Document images with source code
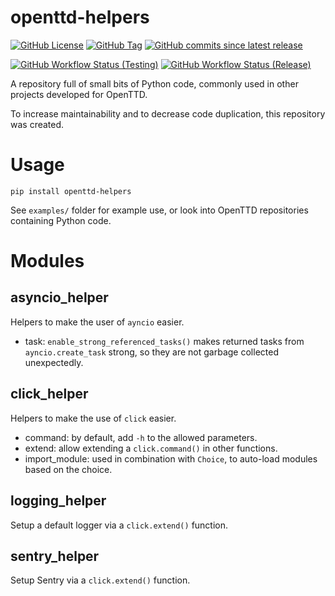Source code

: # openttd-helpers

[![GitHub License](https://img.shields.io/github/license/OpenTTD/py-helpers)](https://github.com/OpenTTD/py-helpers/blob/main/LICENSE)
[![GitHub Tag](https://img.shields.io/github/v/tag/OpenTTD/py-helpers?include_prereleases&label=stable)](https://github.com/OpenTTD/py-helpers/releases)
[![GitHub commits since latest release](https://img.shields.io/github/commits-since/OpenTTD/py-helpers/latest/main)](https://github.com/OpenTTD/py-helpers/commits/main)

[![GitHub Workflow Status (Testing)](https://img.shields.io/github/workflow/status/OpenTTD/py-helpers/Testing/main?label=main)](https://github.com/OpenTTD/py-helpers/actions?query=workflow%3ATesting)
[![GitHub Workflow Status (Release)](https://img.shields.io/github/workflow/status/OpenTTD/py-helpers/Release?label=release)](https://github.com/OpenTTD/py-helpers/actions?query=workflow%3A%22Release%22)

A repository full of small bits of Python code, commonly used in other
projects developed for OpenTTD.

To increase maintainability and to decrease code duplication, this repository
was created.

# Usage

`pip install openttd-helpers`

See `examples/` folder for example use, or look into OpenTTD repositories containing Python code.

# Modules

## asyncio_helper

Helpers to make the user of `ayncio` easier.

- task: `enable_strong_referenced_tasks()` makes returned tasks from `ayncio.create_task` strong, so they are not garbage collected unexpectedly.

## click_helper

Helpers to make the use of `click` easier.

- command: by default, add `-h` to the allowed parameters.
- extend: allow extending a `click.command()` in other functions.
- import_module: used in combination with `Choice`, to auto-load modules based on the choice.

## logging_helper

Setup a default logger via a `click.extend()` function.

## sentry_helper

Setup Sentry via a `click.extend()` function.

About this exercise: Repeat each line of the records exactly, dropping the pictures.

Task answer:
Source code

: # openttd-helpers

[![GitHub License](https://img.shields.io/github/license/OpenTTD/py-helpers)](https://github.com/OpenTTD/py-helpers/blob/main/LICENSE)
[![GitHub Tag](https://img.shields.io/github/v/tag/OpenTTD/py-helpers?include_prereleases&label=stable)](https://github.com/OpenTTD/py-helpers/releases)
[![GitHub commits since latest release](https://img.shields.io/github/commits-since/OpenTTD/py-helpers/latest/main)](https://github.com/OpenTTD/py-helpers/commits/main)

[![GitHub Workflow Status (Testing)](https://img.shields.io/github/workflow/status/OpenTTD/py-helpers/Testing/main?label=main)](https://github.com/OpenTTD/py-helpers/actions?query=workflow%3ATesting)
[![GitHub Workflow Status (Release)](https://img.shields.io/github/workflow/status/OpenTTD/py-helpers/Release?label=release)](https://github.com/OpenTTD/py-helpers/actions?query=workflow%3A%22Release%22)

A repository full of small bits of Python code, commonly used in other
projects developed for OpenTTD.

To increase maintainability and to decrease code duplication, this repository
was created.

# Usage

`pip install openttd-helpers`

See `examples/` folder for example use, or look into OpenTTD repositories containing Python code.

# Modules

## asyncio_helper

Helpers to make the user of `ayncio` easier.

- task: `enable_strong_referenced_tasks()` makes returned tasks from `ayncio.create_task` strong, so they are not garbage collected unexpectedly.

## click_helper

Helpers to make the use of `click` easier.

- command: by default, add `-h` to the allowed parameters.
- extend: allow extending a `click.command()` in other functions.
- import_module: used in combination with `Choice`, to auto-load modules based on the choice.

## logging_helper

Setup a default logger via a `click.extend()` function.

## sentry_helper

Setup Sentry via a `click.extend()` function.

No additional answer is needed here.